Would you filter these records and copy every line that has the word "organizadores"?

Records from a data source
┄┄┄┄┄┄┄┄┄┄
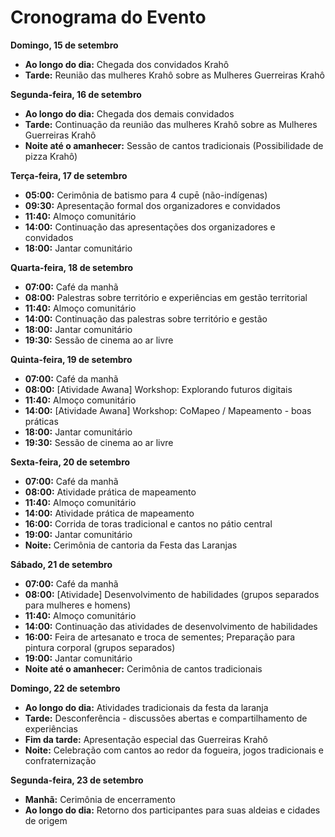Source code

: 
# Cronograma do Evento


**Domingo, 15 de setembro**

- **Ao longo do dia:** Chegada dos convidados Krahô
- **Tarde:** Reunião das mulheres Krahô sobre as Mulheres Guerreiras Krahô

**Segunda-feira, 16 de setembro**

- **Ao longo do dia:** Chegada dos demais convidados
- **Tarde:** Continuação da reunião das mulheres Krahô sobre as Mulheres Guerreiras Krahô
- **Noite até o amanhecer:** Sessão de cantos tradicionais (Possibilidade de pizza Krahô)

**Terça-feira, 17 de setembro**

- **05:00:** Cerimônia de batismo para 4 cupē (não-indígenas)
- **09:30:** Apresentação formal dos organizadores e convidados
- **11:40:** Almoço comunitário
- **14:00:** Continuação das apresentações dos organizadores e convidados
- **18:00:** Jantar comunitário

**Quarta-feira, 18 de setembro**

- **07:00:** Café da manhã
- **08:00:** Palestras sobre território e experiências em gestão territorial
- **11:40:** Almoço comunitário
- **14:00:** Continuação das palestras sobre território e gestão
- **18:00:** Jantar comunitário
- **19:30:** Sessão de cinema ao ar livre

**Quinta-feira, 19 de setembro**

- **07:00:** Café da manhã
- **08:00:** [Atividade Awana] Workshop: Explorando futuros digitais
- **11:40:** Almoço comunitário
- **14:00:** [Atividade Awana] Workshop: CoMapeo / Mapeamento - boas práticas
- **18:00:** Jantar comunitário
- **19:30:** Sessão de cinema ao ar livre

**Sexta-feira, 20 de setembro**

- **07:00:** Café da manhã
- **08:00:** Atividade prática de mapeamento
- **11:40:** Almoço comunitário
- **14:00:** Atividade prática de mapeamento
- **16:00:** Corrida de toras tradicional e cantos no pátio central
- **19:00:** Jantar comunitário
- **Noite:** Cerimônia de cantoria da Festa das Laranjas

**Sábado, 21 de setembro**

- **07:00:** Café da manhã
- **08:00:** [Atividade] Desenvolvimento de habilidades (grupos separados para mulheres e homens)
- **11:40:** Almoço comunitário
- **14:00:** Continuação das atividades de desenvolvimento de habilidades
- **16:00:** Feira de artesanato e troca de sementes; Preparação para pintura corporal (grupos separados)
- **19:00:** Jantar comunitário
- **Noite até o amanhecer:** Cerimônia de cantos tradicionais

**Domingo, 22 de setembro**

- **Ao longo do dia:** Atividades tradicionais da festa da laranja
- **Tarde:** Desconferência - discussões abertas e compartilhamento de experiências
- **Fim da tarde:** Apresentação especial das Guerreiras Krahô
- **Noite:** Celebração com cantos ao redor da fogueira, jogos tradicionais e confraternização

**Segunda-feira, 23 de setembro**

- **Manhã:** Cerimônia de encerramento
- **Ao longo do dia:** Retorno dos participantes para suas aldeias e cidades de origem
┄┄┄┄┄┄┄┄┄┄
**Exercise result**:
- **09:30:** Apresentação formal dos organizadores e convidados
- **14:00:** Continuação das apresentações dos organizadores e convidados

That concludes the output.